While I do love my hydrocarbons I have to admit that I also love the idea of going off the grid and being self sufficient. My wife grew up as an urbanite in southern Cali so we do disagree on some ideas; for example she thinks the idea of moving to Alaska and homesteading is not something worth entertaining. Fair enough; we can keep our house for now. She also won’t let me start on any huge projects until the house is paid off; once again fair enough; and a good thing she has a handle on our finances so I don’t do anything stupid. But in researching I have found something that struck me with curiosity. I find it interesting, but solar panels, just like wind turbines, tend to be a little argued over. Like most green technology they continue to improve and become more affordable. I like seeing these springing up on roof tops around the country and as a possible future investment I thought I would do a little research: how efficient are they now-a-days, are they cost effective, are they high maintenance, and how difficult are they to obtain and install. Hopefully I answer these and other questions. The history major in me can’t help but love researching odd topics; and if you like reading then this website is a great compromise for both of us. After the article you can follow some of the links from which I drew the bulk of my information, and I want to thank those people who have left me with such an abundance of information and give them credit.
Before we hit on solar panels let’s talk about what solar energy or power is. Simply put, solar power is the conversion of sunlight into energy either directly through photovoltaics or indirectly via concentrated solar power. Indirect or concentrated solar power systems use mirrors or lenses on tracking systems to focus a large area of sunlight into a small beam; like when your little boys burn ants with a magnifying glass. Photovoltaics convert light into electrical currents using the photoelectric effect. These two categories are often listed as active and passive solar technologies. Common features that use active techniques are solar panels and such. As a simple recap; passive technology might be the orientation of your house or greenhouse to utilize the sun’s rays to warm water, stone, and cement.
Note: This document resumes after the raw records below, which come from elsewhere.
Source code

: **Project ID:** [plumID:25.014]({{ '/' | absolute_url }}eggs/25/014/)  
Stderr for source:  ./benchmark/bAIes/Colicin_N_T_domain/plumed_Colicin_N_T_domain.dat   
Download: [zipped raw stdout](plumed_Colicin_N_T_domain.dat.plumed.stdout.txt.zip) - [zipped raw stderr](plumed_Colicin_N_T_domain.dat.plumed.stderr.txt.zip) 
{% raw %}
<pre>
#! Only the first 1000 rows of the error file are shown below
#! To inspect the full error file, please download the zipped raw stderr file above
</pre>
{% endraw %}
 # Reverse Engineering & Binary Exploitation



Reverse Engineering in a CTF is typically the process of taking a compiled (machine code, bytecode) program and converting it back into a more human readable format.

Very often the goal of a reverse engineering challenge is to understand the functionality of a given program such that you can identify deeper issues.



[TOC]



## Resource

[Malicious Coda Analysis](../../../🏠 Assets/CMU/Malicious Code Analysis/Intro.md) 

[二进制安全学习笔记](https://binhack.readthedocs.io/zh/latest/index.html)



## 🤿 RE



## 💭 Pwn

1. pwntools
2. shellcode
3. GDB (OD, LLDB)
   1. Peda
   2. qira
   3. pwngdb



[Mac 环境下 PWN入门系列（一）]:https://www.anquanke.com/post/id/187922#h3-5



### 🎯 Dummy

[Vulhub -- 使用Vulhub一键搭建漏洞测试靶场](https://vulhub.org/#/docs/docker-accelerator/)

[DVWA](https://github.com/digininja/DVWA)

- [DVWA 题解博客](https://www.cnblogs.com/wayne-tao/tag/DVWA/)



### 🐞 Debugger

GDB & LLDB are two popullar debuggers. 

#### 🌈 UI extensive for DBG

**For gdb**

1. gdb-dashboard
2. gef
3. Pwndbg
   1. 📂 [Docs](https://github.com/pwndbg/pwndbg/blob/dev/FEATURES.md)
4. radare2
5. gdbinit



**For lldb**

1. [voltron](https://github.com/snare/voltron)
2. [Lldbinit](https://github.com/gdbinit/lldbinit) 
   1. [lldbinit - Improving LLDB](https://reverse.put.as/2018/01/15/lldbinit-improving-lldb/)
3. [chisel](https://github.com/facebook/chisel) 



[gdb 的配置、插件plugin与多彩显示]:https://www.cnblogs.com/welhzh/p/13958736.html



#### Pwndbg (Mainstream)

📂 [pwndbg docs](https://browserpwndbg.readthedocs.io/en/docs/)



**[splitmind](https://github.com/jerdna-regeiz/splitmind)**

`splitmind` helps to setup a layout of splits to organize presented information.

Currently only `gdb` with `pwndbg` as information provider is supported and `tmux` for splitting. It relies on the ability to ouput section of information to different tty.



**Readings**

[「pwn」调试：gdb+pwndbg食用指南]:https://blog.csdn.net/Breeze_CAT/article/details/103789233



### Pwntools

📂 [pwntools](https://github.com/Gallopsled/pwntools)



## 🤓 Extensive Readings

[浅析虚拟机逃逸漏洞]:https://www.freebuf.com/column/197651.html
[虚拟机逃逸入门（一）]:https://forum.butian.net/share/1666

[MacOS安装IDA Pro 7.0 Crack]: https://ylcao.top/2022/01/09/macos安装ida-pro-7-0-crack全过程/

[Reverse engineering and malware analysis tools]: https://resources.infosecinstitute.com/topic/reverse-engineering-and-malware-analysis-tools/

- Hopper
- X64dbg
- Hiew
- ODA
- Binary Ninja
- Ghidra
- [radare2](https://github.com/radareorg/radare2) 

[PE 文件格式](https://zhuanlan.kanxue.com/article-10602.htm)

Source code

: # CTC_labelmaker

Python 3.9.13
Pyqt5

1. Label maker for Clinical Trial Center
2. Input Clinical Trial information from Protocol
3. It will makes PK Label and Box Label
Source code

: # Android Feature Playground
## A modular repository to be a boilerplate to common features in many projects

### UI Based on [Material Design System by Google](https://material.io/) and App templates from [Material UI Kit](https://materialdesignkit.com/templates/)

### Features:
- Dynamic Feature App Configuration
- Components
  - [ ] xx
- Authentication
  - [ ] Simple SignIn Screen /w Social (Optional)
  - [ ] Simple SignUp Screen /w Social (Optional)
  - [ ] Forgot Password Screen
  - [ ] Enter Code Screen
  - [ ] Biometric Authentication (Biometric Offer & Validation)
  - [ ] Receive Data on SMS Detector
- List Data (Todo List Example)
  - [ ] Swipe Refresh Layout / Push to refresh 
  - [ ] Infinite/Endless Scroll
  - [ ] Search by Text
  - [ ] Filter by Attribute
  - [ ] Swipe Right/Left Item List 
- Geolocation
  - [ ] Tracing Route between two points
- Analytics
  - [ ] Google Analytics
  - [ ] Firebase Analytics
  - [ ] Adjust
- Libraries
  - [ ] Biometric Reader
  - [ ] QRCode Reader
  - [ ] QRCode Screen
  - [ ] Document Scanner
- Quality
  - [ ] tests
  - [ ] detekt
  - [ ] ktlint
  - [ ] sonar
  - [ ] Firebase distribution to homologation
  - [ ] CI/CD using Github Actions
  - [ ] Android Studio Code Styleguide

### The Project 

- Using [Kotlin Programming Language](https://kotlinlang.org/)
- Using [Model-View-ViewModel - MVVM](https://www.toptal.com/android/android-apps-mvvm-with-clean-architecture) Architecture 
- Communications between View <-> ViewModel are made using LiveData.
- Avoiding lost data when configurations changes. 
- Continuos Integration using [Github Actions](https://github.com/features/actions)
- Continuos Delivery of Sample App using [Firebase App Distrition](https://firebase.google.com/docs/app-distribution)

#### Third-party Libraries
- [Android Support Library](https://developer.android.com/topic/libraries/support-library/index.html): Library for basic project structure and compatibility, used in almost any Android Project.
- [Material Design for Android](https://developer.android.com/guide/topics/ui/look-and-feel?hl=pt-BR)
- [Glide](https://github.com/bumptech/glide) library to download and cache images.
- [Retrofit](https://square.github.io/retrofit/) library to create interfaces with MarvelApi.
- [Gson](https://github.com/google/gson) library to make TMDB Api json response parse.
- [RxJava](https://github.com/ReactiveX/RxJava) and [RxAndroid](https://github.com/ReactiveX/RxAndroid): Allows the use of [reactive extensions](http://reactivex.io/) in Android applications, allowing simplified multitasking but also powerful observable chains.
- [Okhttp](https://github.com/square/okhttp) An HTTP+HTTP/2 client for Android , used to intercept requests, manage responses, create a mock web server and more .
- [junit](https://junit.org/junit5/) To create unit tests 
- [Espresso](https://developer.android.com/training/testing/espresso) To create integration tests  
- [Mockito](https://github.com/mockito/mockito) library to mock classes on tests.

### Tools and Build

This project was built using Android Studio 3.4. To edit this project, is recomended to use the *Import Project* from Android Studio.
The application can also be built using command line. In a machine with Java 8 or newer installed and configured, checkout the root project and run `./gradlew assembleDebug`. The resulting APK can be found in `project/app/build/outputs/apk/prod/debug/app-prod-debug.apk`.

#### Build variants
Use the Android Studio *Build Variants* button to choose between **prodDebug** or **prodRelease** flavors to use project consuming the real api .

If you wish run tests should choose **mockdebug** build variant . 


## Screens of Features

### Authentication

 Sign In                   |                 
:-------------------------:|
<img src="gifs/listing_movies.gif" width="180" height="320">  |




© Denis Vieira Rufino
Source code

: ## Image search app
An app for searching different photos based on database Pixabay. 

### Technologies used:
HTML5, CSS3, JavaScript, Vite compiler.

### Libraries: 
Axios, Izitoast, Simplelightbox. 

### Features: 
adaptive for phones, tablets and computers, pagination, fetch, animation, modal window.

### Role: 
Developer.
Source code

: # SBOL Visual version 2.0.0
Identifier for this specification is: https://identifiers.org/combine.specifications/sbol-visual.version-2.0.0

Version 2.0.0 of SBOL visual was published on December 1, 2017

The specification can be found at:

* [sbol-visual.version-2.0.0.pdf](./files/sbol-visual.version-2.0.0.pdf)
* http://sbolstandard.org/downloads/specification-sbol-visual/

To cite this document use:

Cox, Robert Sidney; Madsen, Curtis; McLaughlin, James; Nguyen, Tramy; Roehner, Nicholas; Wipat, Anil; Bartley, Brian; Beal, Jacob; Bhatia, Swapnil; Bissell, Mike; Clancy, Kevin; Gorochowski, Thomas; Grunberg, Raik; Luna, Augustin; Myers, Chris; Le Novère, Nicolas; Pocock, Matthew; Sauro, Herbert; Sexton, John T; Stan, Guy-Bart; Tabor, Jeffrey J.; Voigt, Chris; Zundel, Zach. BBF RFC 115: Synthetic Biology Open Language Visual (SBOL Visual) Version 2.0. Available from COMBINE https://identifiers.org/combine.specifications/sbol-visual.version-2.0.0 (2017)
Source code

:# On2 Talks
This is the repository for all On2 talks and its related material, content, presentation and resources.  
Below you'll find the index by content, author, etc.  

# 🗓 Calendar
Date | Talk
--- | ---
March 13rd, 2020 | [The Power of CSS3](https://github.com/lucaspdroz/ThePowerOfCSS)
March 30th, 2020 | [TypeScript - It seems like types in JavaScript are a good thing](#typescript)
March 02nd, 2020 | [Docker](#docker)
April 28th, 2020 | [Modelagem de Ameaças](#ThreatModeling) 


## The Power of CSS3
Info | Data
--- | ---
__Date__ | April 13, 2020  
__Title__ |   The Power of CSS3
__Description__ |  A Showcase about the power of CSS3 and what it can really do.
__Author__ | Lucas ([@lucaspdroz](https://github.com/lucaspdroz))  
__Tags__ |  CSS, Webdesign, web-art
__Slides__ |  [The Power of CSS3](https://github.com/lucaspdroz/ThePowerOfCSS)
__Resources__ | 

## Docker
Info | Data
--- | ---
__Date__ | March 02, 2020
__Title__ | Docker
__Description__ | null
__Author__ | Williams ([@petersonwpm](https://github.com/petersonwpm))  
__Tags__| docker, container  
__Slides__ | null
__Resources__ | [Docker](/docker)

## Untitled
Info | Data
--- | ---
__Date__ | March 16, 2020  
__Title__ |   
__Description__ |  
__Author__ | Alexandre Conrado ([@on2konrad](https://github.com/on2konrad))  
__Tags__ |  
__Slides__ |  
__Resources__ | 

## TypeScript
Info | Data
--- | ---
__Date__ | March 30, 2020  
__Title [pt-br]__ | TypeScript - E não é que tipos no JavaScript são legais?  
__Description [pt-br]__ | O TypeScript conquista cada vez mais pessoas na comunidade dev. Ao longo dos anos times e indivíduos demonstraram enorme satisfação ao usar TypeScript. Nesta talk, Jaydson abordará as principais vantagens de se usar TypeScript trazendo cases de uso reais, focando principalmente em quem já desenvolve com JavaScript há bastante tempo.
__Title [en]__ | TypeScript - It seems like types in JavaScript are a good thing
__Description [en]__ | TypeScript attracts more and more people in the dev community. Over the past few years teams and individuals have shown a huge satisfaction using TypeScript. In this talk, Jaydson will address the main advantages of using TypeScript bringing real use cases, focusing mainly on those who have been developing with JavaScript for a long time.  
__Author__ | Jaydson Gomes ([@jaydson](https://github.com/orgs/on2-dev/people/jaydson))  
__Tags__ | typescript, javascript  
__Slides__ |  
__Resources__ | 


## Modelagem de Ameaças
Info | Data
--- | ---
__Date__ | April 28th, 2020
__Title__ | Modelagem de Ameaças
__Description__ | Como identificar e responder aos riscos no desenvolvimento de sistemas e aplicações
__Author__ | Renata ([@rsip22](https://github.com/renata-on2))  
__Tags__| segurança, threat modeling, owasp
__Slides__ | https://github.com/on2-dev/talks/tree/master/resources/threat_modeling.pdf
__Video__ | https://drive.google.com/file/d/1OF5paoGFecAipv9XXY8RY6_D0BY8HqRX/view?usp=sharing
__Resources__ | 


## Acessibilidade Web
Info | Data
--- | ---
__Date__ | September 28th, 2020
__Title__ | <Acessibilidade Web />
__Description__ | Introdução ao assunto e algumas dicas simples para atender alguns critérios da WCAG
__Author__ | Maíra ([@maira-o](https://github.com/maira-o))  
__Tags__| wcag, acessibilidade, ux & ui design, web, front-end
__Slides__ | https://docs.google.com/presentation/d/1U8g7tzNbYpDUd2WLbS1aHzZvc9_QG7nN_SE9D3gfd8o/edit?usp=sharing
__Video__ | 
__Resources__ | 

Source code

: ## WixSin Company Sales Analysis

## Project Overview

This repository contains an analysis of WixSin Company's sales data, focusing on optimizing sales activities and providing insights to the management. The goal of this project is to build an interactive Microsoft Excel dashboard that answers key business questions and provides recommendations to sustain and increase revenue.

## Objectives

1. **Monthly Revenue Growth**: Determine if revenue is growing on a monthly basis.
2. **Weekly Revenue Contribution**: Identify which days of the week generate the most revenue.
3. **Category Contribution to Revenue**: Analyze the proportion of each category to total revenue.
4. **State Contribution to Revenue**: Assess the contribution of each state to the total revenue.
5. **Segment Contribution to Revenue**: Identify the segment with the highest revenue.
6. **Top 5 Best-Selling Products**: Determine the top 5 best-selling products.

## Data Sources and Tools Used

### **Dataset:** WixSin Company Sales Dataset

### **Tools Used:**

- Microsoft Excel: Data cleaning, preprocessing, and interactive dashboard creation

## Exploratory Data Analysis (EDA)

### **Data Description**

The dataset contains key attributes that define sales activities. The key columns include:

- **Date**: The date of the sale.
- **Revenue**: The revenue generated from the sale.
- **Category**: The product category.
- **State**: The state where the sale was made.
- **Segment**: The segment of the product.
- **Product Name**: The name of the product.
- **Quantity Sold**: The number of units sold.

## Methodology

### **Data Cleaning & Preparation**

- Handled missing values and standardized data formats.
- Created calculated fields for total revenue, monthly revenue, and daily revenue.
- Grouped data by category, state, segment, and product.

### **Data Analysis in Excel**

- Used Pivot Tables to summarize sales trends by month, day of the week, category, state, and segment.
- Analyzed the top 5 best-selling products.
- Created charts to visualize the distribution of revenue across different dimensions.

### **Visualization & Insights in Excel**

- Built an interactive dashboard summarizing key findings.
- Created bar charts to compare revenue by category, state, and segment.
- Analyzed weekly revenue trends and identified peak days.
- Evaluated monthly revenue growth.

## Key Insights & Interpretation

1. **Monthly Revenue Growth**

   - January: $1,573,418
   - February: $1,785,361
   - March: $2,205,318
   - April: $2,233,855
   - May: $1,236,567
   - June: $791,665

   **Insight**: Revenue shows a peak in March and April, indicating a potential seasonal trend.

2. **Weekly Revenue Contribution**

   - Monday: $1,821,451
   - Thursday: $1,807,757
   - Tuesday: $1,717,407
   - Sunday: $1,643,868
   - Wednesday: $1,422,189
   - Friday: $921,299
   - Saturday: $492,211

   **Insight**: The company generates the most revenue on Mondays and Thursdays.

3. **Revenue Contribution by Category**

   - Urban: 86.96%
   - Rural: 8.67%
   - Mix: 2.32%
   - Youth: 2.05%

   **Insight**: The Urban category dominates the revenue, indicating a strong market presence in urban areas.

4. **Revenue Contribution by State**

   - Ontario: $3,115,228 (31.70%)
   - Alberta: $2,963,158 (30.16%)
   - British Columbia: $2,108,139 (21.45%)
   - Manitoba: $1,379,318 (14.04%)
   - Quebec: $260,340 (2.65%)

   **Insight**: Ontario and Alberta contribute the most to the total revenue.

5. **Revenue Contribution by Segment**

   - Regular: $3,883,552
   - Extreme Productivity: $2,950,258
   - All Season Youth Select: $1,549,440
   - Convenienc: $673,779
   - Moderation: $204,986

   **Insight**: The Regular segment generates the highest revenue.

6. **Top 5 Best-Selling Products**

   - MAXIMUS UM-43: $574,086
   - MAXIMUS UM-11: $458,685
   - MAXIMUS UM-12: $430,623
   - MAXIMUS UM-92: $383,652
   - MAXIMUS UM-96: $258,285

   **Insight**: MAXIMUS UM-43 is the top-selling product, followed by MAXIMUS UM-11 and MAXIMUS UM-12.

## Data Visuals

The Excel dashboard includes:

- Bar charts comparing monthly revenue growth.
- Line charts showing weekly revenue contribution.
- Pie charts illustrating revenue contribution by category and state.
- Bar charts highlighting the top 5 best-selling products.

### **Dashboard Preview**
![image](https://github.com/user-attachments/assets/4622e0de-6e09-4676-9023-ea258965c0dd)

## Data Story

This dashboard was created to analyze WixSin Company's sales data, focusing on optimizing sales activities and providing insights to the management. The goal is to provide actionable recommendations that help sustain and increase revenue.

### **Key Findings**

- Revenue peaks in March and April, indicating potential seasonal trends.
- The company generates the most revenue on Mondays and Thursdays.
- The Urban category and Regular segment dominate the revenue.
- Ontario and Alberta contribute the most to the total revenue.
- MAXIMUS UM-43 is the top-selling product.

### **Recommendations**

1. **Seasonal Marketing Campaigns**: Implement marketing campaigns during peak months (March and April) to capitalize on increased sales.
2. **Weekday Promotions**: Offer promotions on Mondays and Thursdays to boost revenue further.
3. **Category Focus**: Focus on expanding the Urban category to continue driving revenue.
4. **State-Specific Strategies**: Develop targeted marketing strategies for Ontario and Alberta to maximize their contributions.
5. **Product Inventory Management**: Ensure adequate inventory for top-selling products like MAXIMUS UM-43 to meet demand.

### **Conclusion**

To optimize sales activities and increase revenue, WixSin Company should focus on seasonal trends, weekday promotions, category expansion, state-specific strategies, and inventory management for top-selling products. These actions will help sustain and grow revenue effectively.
The earth is constantly bombarded with more energy rich sunbeams to satisfy global energy needs if we can utilize efficient ways of harvesting it; some sights say one hour of the suns energy hitting the earth could fuel our current needs for over a year, I don’t know if that’s correct but it’s a statement that hints to the effectiveness of our sun as an energy source. Solar energy is the technology we use to harness energy released from the sun and make it usable. With so much available energy it’s interesting to note that only about a tenth of a percent of the global energy needs are met via solar energy.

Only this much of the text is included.